── Information given ──

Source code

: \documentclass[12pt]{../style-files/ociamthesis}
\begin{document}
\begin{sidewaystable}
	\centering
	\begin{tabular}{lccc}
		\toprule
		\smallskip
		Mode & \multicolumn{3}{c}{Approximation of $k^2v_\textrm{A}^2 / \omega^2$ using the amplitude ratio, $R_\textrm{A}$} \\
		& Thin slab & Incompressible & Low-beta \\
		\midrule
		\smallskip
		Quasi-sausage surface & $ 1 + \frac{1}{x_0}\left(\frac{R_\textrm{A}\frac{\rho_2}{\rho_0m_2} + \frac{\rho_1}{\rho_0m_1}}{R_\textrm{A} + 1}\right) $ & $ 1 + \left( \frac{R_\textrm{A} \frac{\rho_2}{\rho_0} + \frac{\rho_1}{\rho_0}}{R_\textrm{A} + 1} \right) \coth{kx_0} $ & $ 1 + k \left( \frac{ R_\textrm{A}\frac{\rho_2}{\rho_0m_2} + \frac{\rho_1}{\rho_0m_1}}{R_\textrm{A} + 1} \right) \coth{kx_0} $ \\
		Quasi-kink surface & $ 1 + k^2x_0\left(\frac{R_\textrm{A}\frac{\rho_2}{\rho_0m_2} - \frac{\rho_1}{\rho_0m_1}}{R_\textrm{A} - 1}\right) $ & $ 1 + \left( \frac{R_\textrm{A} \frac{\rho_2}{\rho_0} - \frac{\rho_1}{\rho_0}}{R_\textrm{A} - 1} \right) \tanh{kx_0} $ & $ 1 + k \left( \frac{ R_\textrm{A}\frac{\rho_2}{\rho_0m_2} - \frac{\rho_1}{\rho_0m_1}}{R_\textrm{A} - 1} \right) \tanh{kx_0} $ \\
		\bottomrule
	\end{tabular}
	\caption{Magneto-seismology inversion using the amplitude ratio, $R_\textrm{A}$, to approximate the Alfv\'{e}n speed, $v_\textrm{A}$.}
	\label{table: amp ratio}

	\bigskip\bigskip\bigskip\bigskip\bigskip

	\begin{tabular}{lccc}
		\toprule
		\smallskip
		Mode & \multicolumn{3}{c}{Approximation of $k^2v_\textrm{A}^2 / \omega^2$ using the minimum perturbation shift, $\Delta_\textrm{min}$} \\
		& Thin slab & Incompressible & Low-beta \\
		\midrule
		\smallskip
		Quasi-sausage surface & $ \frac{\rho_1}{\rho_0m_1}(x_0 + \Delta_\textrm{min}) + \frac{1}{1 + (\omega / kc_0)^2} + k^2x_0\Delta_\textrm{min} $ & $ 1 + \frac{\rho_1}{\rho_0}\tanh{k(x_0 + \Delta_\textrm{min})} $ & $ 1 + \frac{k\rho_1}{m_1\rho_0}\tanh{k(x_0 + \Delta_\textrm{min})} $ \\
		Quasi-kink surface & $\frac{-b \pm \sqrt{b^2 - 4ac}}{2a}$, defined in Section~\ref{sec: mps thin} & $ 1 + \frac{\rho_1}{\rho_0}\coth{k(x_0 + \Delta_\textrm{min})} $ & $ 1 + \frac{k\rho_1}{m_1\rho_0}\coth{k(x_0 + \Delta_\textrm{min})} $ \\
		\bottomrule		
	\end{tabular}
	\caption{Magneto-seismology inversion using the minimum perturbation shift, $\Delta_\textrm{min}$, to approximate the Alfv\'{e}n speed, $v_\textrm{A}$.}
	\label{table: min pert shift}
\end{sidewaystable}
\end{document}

───

Search each line of the data above for "caption", and copy the lines where it occurs.

• [Response to the exercise]
	\caption{Magneto-seismology inversion using the amplitude ratio, $R_\textrm{A}$, to approximate the Alfv\'{e}n speed, $v_\textrm{A}$.}
	\caption{Magneto-seismology inversion using the minimum perturbation shift, $\Delta_\textrm{min}$, to approximate the Alfv\'{e}n speed, $v_\textrm{A}$.}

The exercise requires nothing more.